3 million are said to have perished at the hands of the West Pakistan Army and Bengali collaborators between March and December 1971.  In a conflict that witnessed the rape of 200,000 women in purpose-built “rape camps” – of which more than 10% became pregnant – and the exodus of more than 10 million Bengalis for the relatively safe confines of India, the engagement also saw the surrender of 90,000 prisoners of war (POWs), the largest recorded since World War II.  Though Bangladesh cannot be entirely absolved of guilt, Pakistan has never accepted responsibility for the war, which began after the disputed result of a 1970 election, culminating in one of the worst acts of genocide in recent history.

But as evidence of how little the war is known to the West, a 1995 Channel 4 documentary reported that many of the perpetrators of 1971 had been living and working in London, seemingly unbeknown to anyone.  Yet more worrying is the fact that many polemicists – and a handful of historians – have continued to deny that genocide was even committed.

 Justice for the 3 million may now be on its way, however – but it has been a rocky road.  Protests in Dhaka, Bangladesh’s bustling capital, in recent months have thrown fresh light on the events of 1971, with protesters calling for the heads of suspected war criminals.  One of those most wanted is Abdul Quader Mollah, or the “Butcher of Mirpur”, as he is more commonly known.  Linked with the beheading of a poet, the rape of an 11-year old girl and the shooting of more than 300 Bangladeshis in 1971, Mollah – who was assistant secretary general of Jamaat-e-Islami, a political party strongly linked with a number of the atrocities – was found guilty last month and handed down a life sentence.  Justice done, then?  Apparently not.  In a country where life imprisonment for a mass murderer is seen as getting off lightly, the decision has, for many, left a bitter taste – protestors want him executed.  Though I do not support the use of capital punishment anywhere, regardless of the circumstances, it is clear that many in Bangladesh still feel a sense of injustice at the outcome, and want blood.  One reason for such animosity may be that the party alleged to have colluded with the West Pakistan Army in the genocide, Jamaat-e-Islami, is still free to run for election, despite vocal opposition calling for it to be banned.

So how can justice be fairly dispensed?  One charge levelled against the Bangladeshi legal system is that it is plagued with corruption and political favouritism, which is why it has taken so long to convict any of the perpetrators of 1971.  A suggestion has been made that those found guilty could instead be imprisoned under the provisions of the International Criminal Court, situated in The Hague.  Certainly, the intervention of international law in this instance may prove the key to taking those guilty out of the reach of national politicians, which might prevent further delay.

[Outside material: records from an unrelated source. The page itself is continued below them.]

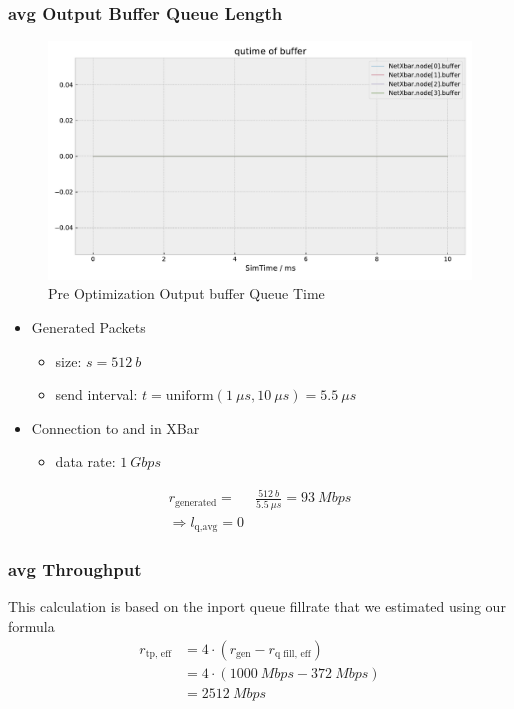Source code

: \documentclass[]{scrartcl}
\begin{document}
    \subsubsection{avg Output Buffer Queue Length}
        \begin{figure}[H]
            \centering
            \includegraphics[width=\columnwidth, page=6]{../../python/results/preopt-General-0}
            \caption{Pre Optimization Output buffer Queue Time}%
            \label{fig:preopt-output-qtime}
        \end{figure}
        \begin{itemize}
            \item Generated Packets
                \begin{itemize}
                    \item size: $ s = \SI{512}{b}$
                    \item send interval: $ t = \text{uniform}(\SI{1}{\mu s}, \SI{10}{\mu s}) = \SI{5.5}{\mu s}$
                \end{itemize}
            \item Connection to and in XBar
                \begin{itemize}
                    \item data rate: $\SI{1}{Gbps}$
                \end{itemize}
        \end{itemize}
        \begin{align}
            r_\text{generated} =& \frac{\SI{512}{b}}{\SI{5.5}{\mu s}} = \SI{93}{Mbps}\\
            \Rightarrow l_\text{q,avg} = 0
        \end{align}

    \subsubsection{avg Throughput}
        This calculation is based on the inport queue fillrate that we estimated using our formula
        \begin{align}
            r_\text{tp, eff} &= 4\cdot\left( r_\text{gen} - r_\text{q fill, eff} \right)\\
                      &= 4 \cdot \left( \SI{1000}{Mbps} - \SI{372}{Mbps}\right)\\
                      &= \SI{2512}{Mbps}
        \end{align}
\end{document}
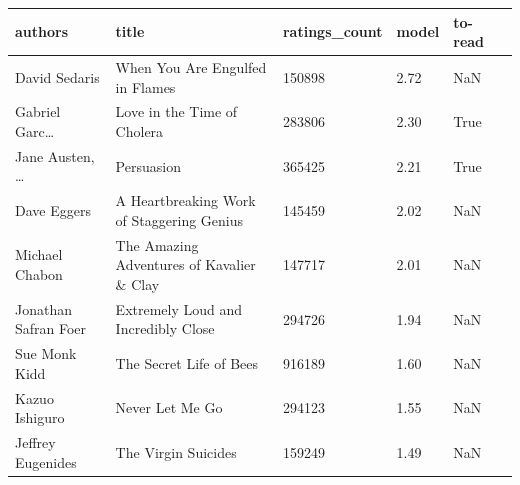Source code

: \documentclass[handout]{beamer}
\begin{document}
\begin{frame}
 \begin{table}
\centering
\begin{tabular}{p{3cm}p{4.5cm}Hlll}
\toprule
                                         authors &                                              title &  ratings\_count &  model & to-read \\
\midrule
                                   David Sedaris &                    When You Are Engulfed in Flames &         150898 &   2.72 &     NaN \\
          Gabriel Garc\ldots%
           &                        Love in the Time of Cholera &         283806 &   2.30 &    True \\
 Jane Austen, \ldots%
  &                                         Persuasion &         365425 &   2.21 &    True \\
                                     Dave Eggers &          A Heartbreaking Work of Staggering Genius &         145459 &   2.02 &     NaN \\
                                  Michael Chabon &          The Amazing Adventures of Kavalier \& Clay &         147717 &   2.01 &     NaN \\
                            Jonathan Safran Foer &                Extremely Loud and Incredibly Close &         294726 &   1.94 &     NaN \\
                                   Sue Monk Kidd &                            The Secret Life of Bees &         916189 &   1.60 &     NaN \\
                                  Kazuo Ishiguro &                                    Never Let Me Go &         294123 &   1.55 &     NaN \\
                               Jeffrey Eugenides &                                The Virgin Suicides &         159249 &   1.49 &     NaN \\

\end{tabular}
\end{table}
\end{frame}
\end{document}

But aside from this, there is something else – something bigger – brewing in Bangladesh.  The gathering of hundreds of thousands of demonstrators in the capital’s Shahbagh Square, the bubbling epicentre of the protests, bares a striking resemblance to events that encircled Tahrir Square in Egypt two years ago.  The music, the street theatre, and the seeming unity of those in Dhaka suggest that maybe something else is apace.  Perhaps this is not just a protest about 1971.  Perhaps it is a yearning for reform, modernity, and the search for a new Bangladesh.